Based on morphological, physiological and biochemical characteristics and the results of sequence analysis, F85 was identified as B. velezensis and T113 as B. amyloliquefaciens.

Genomic Features and Antibiotic Biosynthesis Analysis of B. velezensis F85 and B. amyloliquefaciens T113

To investigate biosynthesis features of antibiotics in F85 and T113, two libraries were generated to investigate antibiotic biosynthesis genes. In general, both samples showed high quality, with >99% of base reads at Q20 (rate of bases with quality >20) and 96% of base reads >Q30 (rate of bases with quality >30) (Table 2). The distribution of base composition and quality on the clean reads are shown in Supplementary Figures S1, S2. The whole genomes of F85 and T113 were sequenced, revealing a complete circular genome 4,080,442 bp in length and a GC content of 45.98%, while the T113 genome was a complete circular genome 3,988,935 bp in length with a GC content of 46.31% (Table 3). The major features of F85 and T113 genomes are shown in Figures 7A, 8A as circular graphs.

TABLE 2.

Summary of sequenced libraries for F85 and T113 after filtering and genome mapping.

Summary F85 T113
Raw pair reads 4825305×2 5496122×2
Clean pair reads 4683052×2 5364342×2
Clean bases (bp) 1.4E+09 1.6E+09
Raw Q20 (%) 97.87 98.11
Raw Q30 (%) 94.7 95.14
Clean reads ratio (%) 96.03 96.50
Clean Q20 (%) 99.07 99.12
Clean Q30 (%) 96.71 96.86

TABLE 3.

General features of the genome sequences of F85 and T113.

Feature F85 T113
Genome size (bp) 4080442 3988935
GC content (%) 45.98 46.31
Scaffold number 41 81
CDS number 4258 4095
Repeat number 98 93
Gene number 4258 4095
Gene total length (bp) 3564948 3489816
Genes of KEGG 2181 2173
Genes of COG 3020 3000
tRNA number 51 61
rRNA number 2 4

FIGURE 7.

FIGURE 7

Circular genome visualization, and GO annotation and KEGG pathway analysis of F85. (A) Circular representation of the F85 genome. From outside to inside, circle 1: scale; circles 2 and 3: predicted CDSs color-coded according to their functions; circle 4: rRNA and tRNA; circle 5: GC content; circle 6: GC skew (G+C/G-C). (B) GO annotation of F85, mainly including three major categories: ‘biological processes,’ ‘cellular component,’ and ‘molecular function.’ (C) KEGG pathway analysis of F85. KEGG pathway can be divided into seven categories: Metabolism, Genetic Information Processing, Environmental Information Processing, Cellular Processes, Organismal Systems, Human Diseases, and Drug Development.

FIGURE 8.

FIGURE 8

Circular genome visualization, and GO and KEGG pathway analysis of T113. (A) Circular representation of T113 genome. (B) GO annotation of T113. (C) KEGG pathway analysis of T113.

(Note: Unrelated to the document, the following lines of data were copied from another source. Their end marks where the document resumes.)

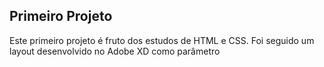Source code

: ## Primeiro Projeto

Este primeiro projeto é fruto dos estudos de HTML e CSS.
Foi seguido um layout desenvolvido no Adobe XD como parâmetro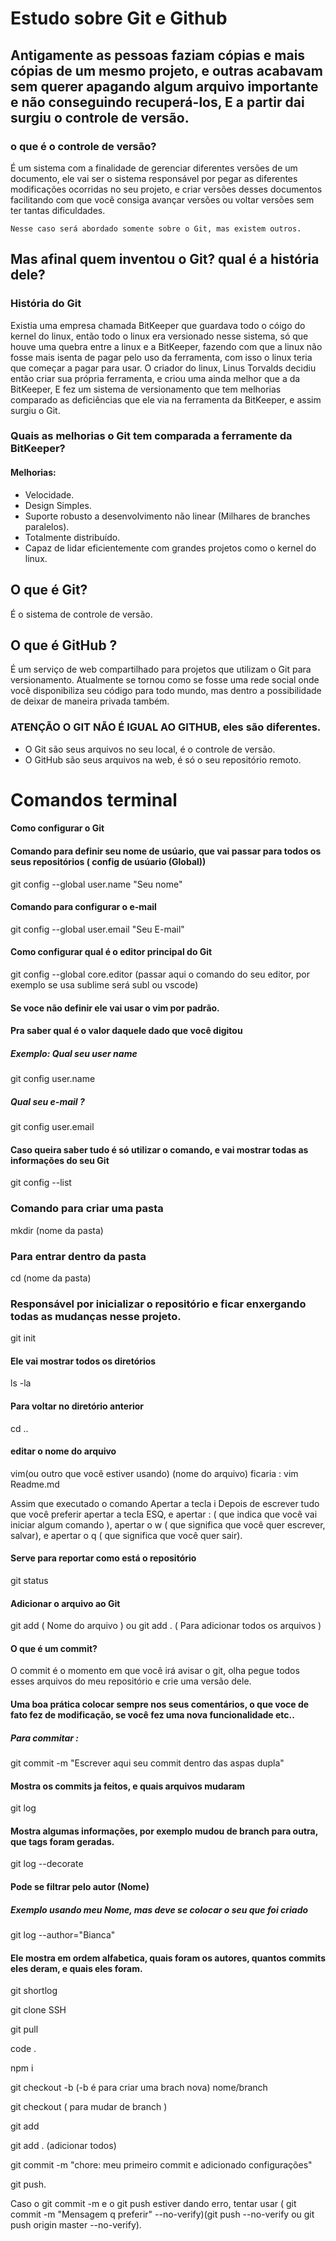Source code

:# Estudo sobre Git e Github


##  Antigamente as pessoas faziam cópias e mais cópias de um mesmo projeto, e outras acabavam sem querer apagando algum arquivo importante e não conseguindo recuperá-los, E a partir dai surgiu o controle de versão.

### o que é o controle de versão?

É um sistema com a finalidade de gerenciar diferentes versões de um documento, ele vai ser o sistema responsável por pegar as diferentes modificações ocorridas no seu projeto, e criar versões desses documentos facilitando com que você consiga avançar versões ou voltar versões sem ter tantas dificuldades.
       
    Nesse caso será abordado somente sobre o Git, mas existem outros.

## Mas afinal quem inventou o Git? qual é a história dele? 

### História do Git
Existia uma empresa chamada BitKeeper que guardava todo o cóigo do kernel do linux, então todo o linux era versionado nesse sistema, só que houve uma quebra entre a linux e a BitKeeper, fazendo com que a linux não fosse mais isenta de pagar pelo uso da ferramenta, com isso o linux teria que começar a pagar para usar.
      O criador do linux, Linus Torvalds decidiu então criar sua própria ferramenta, e criou uma ainda melhor que a da BitKeeper, E fez um sistema de versionamento que tem melhorias comparado as deficiências que ele via na ferramenta da BitKeeper, e assim surgiu o Git.

### Quais as melhorias o Git tem comparada a ferramente da BitKeeper?

#### Melhorias: 
- Velocidade.
- Design Simples.
- Suporte robusto a desenvolvimento não linear (Milhares de branches paralelos).
- Totalmente distribuído.
- Capaz de lidar eficientemente com grandes projetos como o kernel do linux.

## O que é Git?

É o sistema de controle de versão.

## O que é GitHub ?

É um serviço de web compartilhado para projetos que utilizam o Git para versionamento.
Atualmente se tornou como se fosse uma rede social onde você disponibiliza seu código para todo mundo, mas dentro a possibilidade de deixar de maneira privada também.

### ATENÇÃO O GIT NÃO É IGUAL AO GITHUB, eles são diferentes.

- O Git são seus arquivos no seu local, é o controle de versão.
- O GitHub são seus arquivos na web, é só o seu repositório remoto.

# Comandos terminal

#### Como configurar o Git 

#### Comando para definir seu nome de usúario, que vai passar para todos os seus repositórios ( config de usúario (Global))

git config --global user.name "Seu nome"

#### Comando para configurar o e-mail

git config --global user.email "Seu E-mail"

#### Como configurar qual é o editor principal do Git
git config --global core.editor (passar aqui o comando do seu editor, por exemplo se usa sublime será subl ou vscode)

#### Se voce não definir ele vai usar o vim por padrão.
#### Pra saber qual é o valor daquele dado que você digitou
##### Exemplo: Qual seu user name
git config user.name

##### Qual seu e-mail ?
git config user.email

#### Caso queira saber tudo é só utilizar o comando, e vai mostrar todas as informações do seu Git
git config --list


### Comando para criar uma pasta 
mkdir (nome da pasta)

### Para entrar dentro da pasta 
cd (nome da pasta)

### Responsável por inicializar o repositório e ficar enxergando todas as mudanças nesse projeto.
git init

#### Ele vai mostrar todos os diretórios
ls -la

#### Para voltar no diretório anterior 
cd ..

#### editar o nome do arquivo 
vim(ou outro que você estiver usando) (nome do arquivo)
ficaria : vim Readme.md

Assim que executado o comando Apertar a tecla i
Depois de escrever tudo que você preferir apertar a tecla ESQ, e apertar :  ( que indica que você vai iniciar algum comando ), apertar o w ( que significa que você quer escrever, salvar), e apertar o q ( que significa que você quer sair).

#### Serve para reportar como está o repositório 
git status

#### Adicionar o arquivo ao Git
git add ( Nome do arquivo )
ou git add . ( Para adicionar todos os arquivos )

#### O que é um commit? 
O commit é o momento em que você irá avisar o git, olha pegue todos esses arquivos do meu repositório e crie uma versão dele.

#### Uma boa prática colocar sempre nos seus comentários, o que voce de fato fez de modificação, se você fez uma nova funcionalidade etc..

##### Para commitar : 
git commit -m "Escrever aqui seu commit dentro das aspas dupla"

#### Mostra os commits ja feitos, e quais arquivos mudaram
git log 

#### Mostra algumas informações, por exemplo mudou de branch para outra, que tags foram geradas.
git log --decorate 

#### Pode se filtrar pelo autor (Nome) 
##### Exemplo usando meu Nome, mas deve se colocar o seu que foi criado
git log --author="Bianca" 

#### Ele mostra em ordem alfabetica, quais foram os autores, quantos commits eles deram, e quais eles foram.
git shortlog









git clone SSH

git pull

code .

npm i

git checkout -b (-b é para criar uma brach nova) nome/branch

git checkout ( para mudar de branch )

git add

git add . (adicionar todos)

git commit -m "chore: meu primeiro commit e adicionado configurações"

git push.

Caso o git commit -m e o git push estiver dando erro, tentar usar ( git commit -m "Mensagem q preferir" --no-verify)(git push --no-verify ou git push origin master --no-verify).

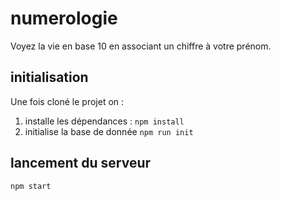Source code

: # numerologie

Voyez la vie en base 10 en associant un chiffre à votre prénom.

## initialisation

Une fois cloné le projet on :

1. installe les dépendances : `npm install`
2. initialise la base de donnée `npm run init`

## lancement du serveur

`npm start`
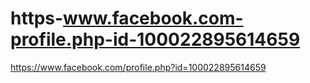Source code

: # https-www.facebook.com-profile.php-id-100022895614659
https://www.facebook.com/profile.php?id=100022895614659

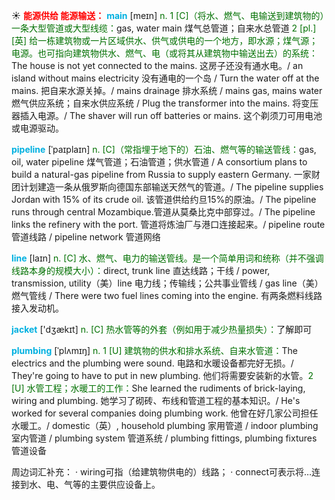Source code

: ☀ <font color="red">**能源供给 能源输送：**</font>
<font color="sky blue">**main**</font> [meɪn] 
<font color="rgb(227, 108, 9)">n. 1 [C]（将水、燃气、电输送到建筑物的）一条大型管道或大型线缆：</font>gas, water main 煤气总管道；自来水总管道 <font color="rgb(227, 108, 9)">2 [pl.] [英] 给一栋建筑物或一片区域供水、供气或供电的一个地方，即水源；煤气源；电源。也可指向建筑物供水、燃气、电（或将其从建筑物中输送出去）的系统：</font>The house is not yet connected to the mains. 这房子还没有通水电。/ an island without mains electricity 没有通电的一个岛 / Turn the water off at the mains. 把自来水源关掉。/ mains drainage 排水系统 / mains gas, mains water 燃气供应系统；自来水供应系统 / Plug the transformer into the mains. 将变压器插入电源。/ The shaver will run off batteries or mains. 这个剃须刀可用电池或电源驱动。
           
<font color="sky blue">**pipeline**</font> [ˈpaɪplaɪn]
<font color="rgb(227, 108, 9)">n. [C]（常指埋于地下的）石油、燃气等的输送管线：</font>gas, oil, water pipeline 煤气管道；石油管道；供水管道 / A consortium plans to build a natural-gas pipeline from Russia to supply eastern Germany. 一家财团计划建造一条从俄罗斯向德国东部输送天然气的管道。/ The pipeline supplies Jordan with 15% of its crude oil. 该管道供给约旦15%的原油。/ The pipeline runs through central Mozambique.管道从莫桑比克中部穿过。/ The pipeline links the refinery with the port. 管道将炼油厂与港口连接起来。/ pipeline route 管道线路 / pipeline network 管道网络

<font color="sky blue">**line**</font> [laɪn] 
<font color="rgb(227, 108, 9)">n. [C] 水、燃气、电力的输送管线。是一个简单用词和统称（并不强调线路本身的规模大小）：</font>direct, trunk line 直达线路；干线 / power, transmission, utility（美）line 电力线；传输线；公共事业管线 / gas line（美）燃气管线 / There were two fuel lines coming into the engine. 有两条燃料线路接入发动机。

<font color="sky blue">**jacket**</font> ['dӡækɪt] 
<font color="rgb(227, 108, 9)">n. [C] 热水管等的外套（例如用于减少热量损失）：</font>了解即可
           
<font color="sky blue">**plumbing**</font> [ˈplʌmɪŋ]
<font color="rgb(227, 108, 9)">n. 1 [U] 建筑物的供水和排水系统、自来水管道：</font>The electrics and the plumbing were sound. 电路和水暖设备都完好无损。/ They're going to have to put in new plumbing. 他们将需要安装新的水管。<font color="rgb(227, 108, 9)">2 [U] 水管工程；水暖工的工作：</font>She learned the rudiments of brick-laying, wiring and plumbing. 她学习了砌砖、布线和管道工程的基本知识。/ He's worked for several companies doing plumbing work. 他曾在好几家公司担任水暖工。/ domestic（英）, household plumbing 家用管道 / indoor plumbing 室内管道 / plumbing system 管道系统 / plumbing fittings, plumbing fixtures 管道设备

周边词汇补充：
· wiring可指（给建筑物供电的）线路；
· connect可表示将…连接到水、电、气等的主要供应设备上。
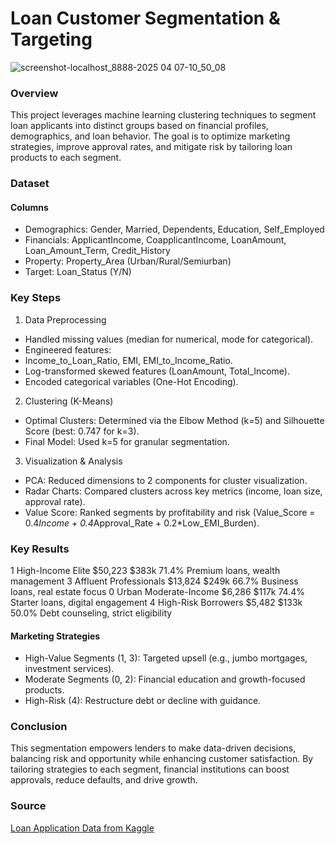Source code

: # Loan Customer Segmentation & Targeting

![screenshot-localhost_8888-2025 04 07-10_50_08](https://github.com/user-attachments/assets/724d3f12-63f6-46f6-ac3a-b4346493b7c9)

### Overview

This project leverages machine learning clustering techniques to segment loan applicants into distinct groups based on financial profiles, demographics, and loan behavior. The goal is to optimize marketing strategies, improve approval rates, and mitigate risk by tailoring loan products to each segment.

### Dataset

#### Columns
- Demographics: Gender, Married, Dependents, Education, Self_Employed
- Financials: ApplicantIncome, CoapplicantIncome, LoanAmount, Loan_Amount_Term, Credit_History
- Property: Property_Area (Urban/Rural/Semiurban)
- Target: Loan_Status (Y/N)

### Key Steps

1. Data Preprocessing
- Handled missing values (median for numerical, mode for categorical).
- Engineered features:
- Income_to_Loan_Ratio, EMI, EMI_to_Income_Ratio.
- Log-transformed skewed features (LoanAmount, Total_Income).
- Encoded categorical variables (One-Hot Encoding).

2. Clustering (K-Means)
- Optimal Clusters: Determined via the Elbow Method (k=5) and Silhouette Score (best: 0.747 for k=3).
- Final Model: Used k=5 for granular segmentation.

3. Visualization & Analysis
- PCA: Reduced dimensions to 2 components for cluster visualization.
- Radar Charts: Compared clusters across key metrics (income, loan size, approval rate).
- Value Score: Ranked segments by profitability and risk (Value_Score = 0.4*Income + 0.4*Approval_Rate + 0.2*Low_EMI_Burden).

### Key Results

1	High-Income Elite	$50,223	$383k	71.4%	Premium loans, wealth management
3	Affluent Professionals	$13,824	$249k	66.7%	Business loans, real estate focus
0	Urban Moderate-Income	$6,286	$117k	74.4%	Starter loans, digital engagement
4	High-Risk Borrowers	$5,482	$133k	50.0%	Debt counseling, strict eligibility

#### Marketing Strategies
- High-Value Segments (1, 3): Targeted upsell (e.g., jumbo mortgages, investment services).
- Moderate Segments (0, 2): Financial education and growth-focused products.
- High-Risk (4): Restructure debt or decline with guidance.

### Conclusion

This segmentation empowers lenders to make data-driven decisions, balancing risk and opportunity while enhancing customer satisfaction. By tailoring strategies to each segment, financial institutions can boost approvals, reduce defaults, and drive growth.

### Source

[Loan Application Data from Kaggle](https://www.kaggle.com/datasets/vipin20/loan-application-data)

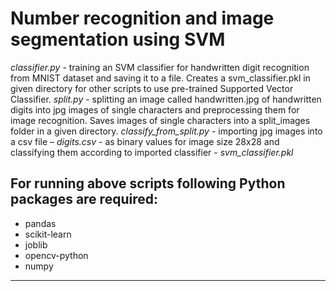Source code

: # Number recognition and image segmentation using SVM

*classifier.py* - training an SVM classifier for handwritten digit recognition from MNIST dataset and saving it to a file. Creates a svm_classifier.pkl in given directory for other scripts to use pre-trained Supported Vector Classifier.
*split.py* - splitting an image called handwritten.jpg of handwritten digits into jpg images of single characters and preprocessing them for image recognition. Saves images of single characters into a split_images folder in a given directory.
*classify_from_split.py* - importing jpg images into a csv file – *digits.csv* - as binary values for image size 28x28 and classifying them according to imported classifier - *svm_classifier.pkl*
## For running above scripts following Python packages are required:
- pandas
- scikit-learn
- joblib
- opencv-python
- numpy

***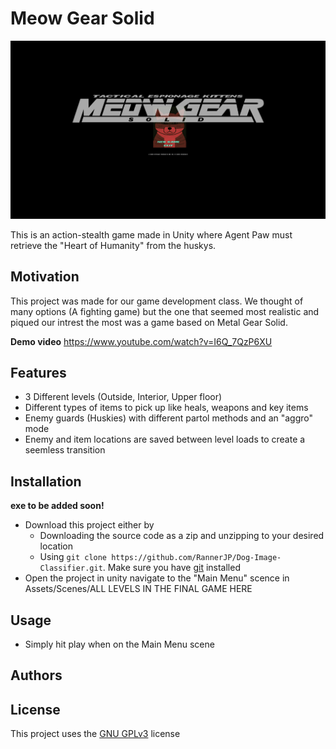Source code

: # Meow Gear Solid
![image](./ReadMeImages/MainMenu.png)

This is an action-stealth game made in Unity where Agent Paw must retrieve the "Heart of Humanity" from the huskys.

## Motivation
This project was made for our game development class. We thought of many options (A fighting game) but the one that seemed most realistic and piqued our intrest the most was a game based on Metal Gear Solid.
 
**Demo video**
 https://www.youtube.com/watch?v=I6Q_7QzP6XU

## Features
- 3 Different levels (Outside, Interior, Upper floor)
- Different types of items to pick up like heals, weapons and key items
- Enemy guards (Huskies) with different partol methods and an "aggro" mode
- Enemy and item locations are saved between level loads to create a seemless transition


## Installation
**exe to be added soon!** 
- Download this project either by 
    - Downloading the source code as a zip and unzipping to your desired location
    - Using `git clone https://github.com/RannerJP/Dog-Image-Classifier.git`. Make sure you have [git](https://git-scm.com/downloads) installed
- Open the project in unity navigate to the "Main Menu" scence in Assets/Scenes/ALL LEVELS IN THE FINAL GAME HERE

## Usage
- Simply hit play when on the Main Menu scene

## Authors


## License

This project uses the [GNU GPLv3](https://choosealicense.com/licenses/gpl-3.0/) license
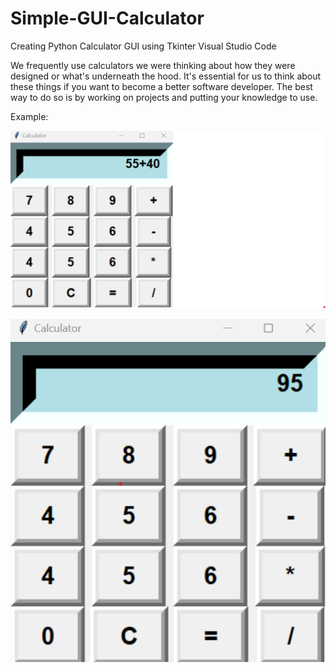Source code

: # Simple-GUI-Calculator

Creating Python Calculator GUI using Tkinter Visual Studio Code

We frequently use calculators we were thinking about how they were designed or what's underneath the hood. It's essential for us to think about these things if you want to become a better software developer. The best way to do so is by working on projects and putting your knowledge to use.

Example:

![alt text](image-1.png)

![alt text](image-2.png)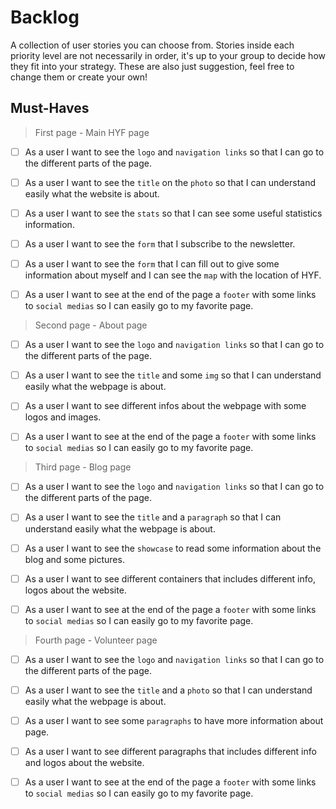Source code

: # Backlog

A collection of user stories you can choose from. Stories inside each priority
level are not necessarily in order, it's up to your group to decide how they fit
into your strategy. These are also just suggestion, feel free to change them or
create your own!

## Must-Haves

> First page - Main HYF page

- [ ] As a user I want to see the `logo` and `navigation links` so that I can go
      to the different parts of the page.

- [ ] As a user I want to see the `title` on the `photo` so that I can
      understand easily what the website is about.

- [ ] As a user I want to see the `stats` so that I can see some useful
      statistics information.

- [ ] As a user I want to see the `form` that I subscribe to the newsletter.

- [ ] As a user I want to see the `form` that I can fill out to give some
      information about myself and I can see the `map` with the location of HYF.

- [ ] As a user I want to see at the end of the page a `footer` with some links
      to `social medias` so I can easily go to my favorite page.

> Second page - About page

- [ ] As a user I want to see the `logo` and `navigation links` so that I can go
      to the different parts of the page.

- [ ] As a user I want to see the `title` and some `img` so that I can
      understand easily what the webpage is about.

- [ ] As a user I want to see different infos about the webpage with some logos
      and images.

- [ ] As a user I want to see at the end of the page a `footer` with some links
      to `social medias` so I can easily go to my favorite page.

> Third page - Blog page

- [ ] As a user I want to see the `logo` and `navigation links` so that I can go
      to the different parts of the page.

- [ ] As a user I want to see the `title` and a `paragraph` so that I can
      understand easily what the webpage is about.

- [ ] As a user I want to see the `showcase` to read some information about the
      blog and some pictures.

- [ ] As a user I want to see different containers that includes different info,
      logos about the website.

- [ ] As a user I want to see at the end of the page a `footer` with some links
      to `social medias` so I can easily go to my favorite page.

> Fourth page - Volunteer page

- [ ] As a user I want to see the `logo` and `navigation links` so that I can go
      to the different parts of the page.

- [ ] As a user I want to see the `title` and a `photo` so that I can understand
      easily what the webpage is about.

- [ ] As a user I want to see some `paragraphs` to have more information about
      page.

- [ ] As a user I want to see different paragraphs that includes different info
      and logos about the website.

- [ ] As a user I want to see at the end of the page a `footer` with some links
      to `social medias` so I can easily go to my favorite page.
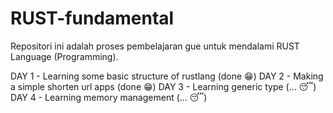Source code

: # RUST-fundamental
Repositori ini adalah proses pembelajaran gue untuk mendalami RUST Language (Programming).

DAY 1 - Learning some basic structure of rustlang (done 😁)
DAY 2 - Making a simple shorten url apps (done 😁)
DAY 3 - Learning generic type (... 😴)
DAY 4 - Learning memory management (... 😴)
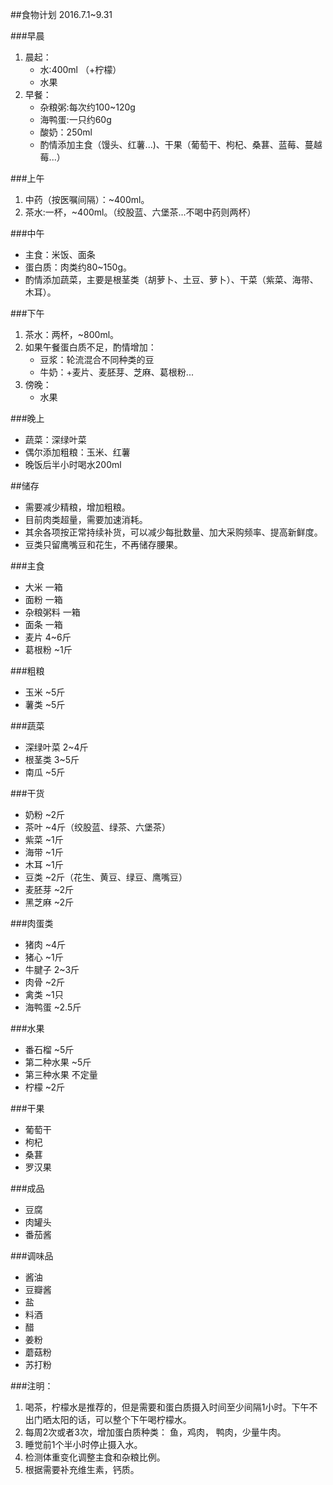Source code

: ##食物计划
2016.7.1~9.31

###早晨
1. 晨起：
	* 水:400ml （+柠檬）
	* 水果
2. 早餐：
	* 杂粮粥:每次约100~120g
	* 海鸭蛋:一只约60g
	* 酸奶：250ml
	* 酌情添加主食（馒头、红薯...)、干果（葡萄干、枸杞、桑葚、蓝莓、蔓越莓...）

###上午
1. 中药（按医嘱间隔）：~400ml。
2. 茶水:一杯，~400ml。（绞股蓝、六堡茶...不喝中药则两杯）

###中午
* 主食：米饭、面条
* 蛋白质：肉类约80~150g。
* 酌情添加蔬菜，主要是根茎类（胡萝卜、土豆、萝卜）、干菜（紫菜、海带、木耳）。

###下午 
1. 茶水：两杯，~800ml。
2. 如果午餐蛋白质不足，酌情增加：
	* 豆浆：轮流混合不同种类的豆
	* 牛奶：+麦片、麦胚芽、芝麻、葛根粉...
3. 傍晚：
	* 水果

###晚上
* 蔬菜：深绿叶菜
* 偶尔添加粗粮：玉米、红薯
* 晚饭后半小时喝水200ml

##储存
* 需要减少精粮，增加粗粮。
* 目前肉类超量，需要加速消耗。
* 其余各项按正常持续补货，可以减少每批数量、加大采购频率、提高新鲜度。
* 豆类只留鹰嘴豆和花生，不再储存腰果。

###主食
* 大米 一箱
* 面粉 一箱
* 杂粮粥料 一箱
* 面条 一箱
* 麦片 4~6斤
* 葛根粉 ~1斤

###粗粮
* 玉米 ~5斤
* 薯类 ~5斤

###蔬菜
* 深绿叶菜 2~4斤
* 根茎类 3~5斤
* 南瓜 ~5斤

###干货
* 奶粉 ~2斤
* 茶叶 ~4斤（绞股蓝、绿茶、六堡茶）
* 紫菜 ~1斤
* 海带 ~1斤
* 木耳 ~1斤
* 豆类 ~2斤（花生、黄豆、绿豆、鹰嘴豆）
* 麦胚芽 ~2斤
* 黑芝麻 ~2斤

###肉蛋类
* 猪肉 ~4斤
* 猪心 ~1斤
* 牛腱子 2~3斤
* 肉骨 ~2斤
* 禽类 ~1只
* 海鸭蛋 ~2.5斤

###水果
* 番石榴 ~5斤
* 第二种水果 ~5斤
* 第三种水果 不定量
* 柠檬 ~2斤

###干果
* 葡萄干
* 枸杞
* 桑葚
* 罗汉果

###成品
* 豆腐
* 肉罐头
* 番茄酱

###调味品
* 酱油
* 豆瓣酱
* 盐
* 料酒
* 醋
* 姜粉
* 蘑菇粉
* 苏打粉

###注明： 
1. 喝茶，柠檬水是推荐的，但是需要和蛋白质摄入时间至少间隔1小时。下午不出门晒太阳的话，可以整个下午喝柠檬水。
2. 每周2次或者3次，增加蛋白质种类： 鱼，鸡肉， 鸭肉，少量牛肉。
3. 睡觉前1个半小时停止摄入水。
4. 检测体重变化调整主食和杂粮比例。
5. 根据需要补充维生素，钙质。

Functional distributions of genes and their genetic relationships were assessed by Gene Ontology (GO) annotation and Kyoto Encyclopedia of Genes and Genomes (KEGG) pathway analysis. Annotation of F85 and T113 genomes revealed that main GO categories were ‘biological processes,’ ‘cellular component,’ and ‘molecular function’ (Figures 7B, 8B). A total of 2425 genes were annotated in the GO classification of F85 (Supplementary Table S2), and the most enriched terms for ‘biological processes’ were metabolic process (1338 genes), cellular process (1119 genes) and single-organism process (899 genes). The most enriched terms for the ‘cellular component’ were membrane (780 genes) and membrane part (738 genes). In the ‘molecular function,’ there were the largest numbers of genes in catalytic activity (1382 genes) and binding (948 genes). Almost 2500 genes were annotated in the GO classification of T113 (Supplementary Table S3). The most enriched terms for ‘biological processes’ were metabolic process (1361 genes), cellular process (1132 genes) and single-organism process (940 genes). The most enriched terms for the ‘cellular component’ were membrane (794 genes) and membrane part (757 genes). In the ‘molecular function,’ there were the largest numbers of genes in catalytic activity (1409 genes) and binding (973 genes).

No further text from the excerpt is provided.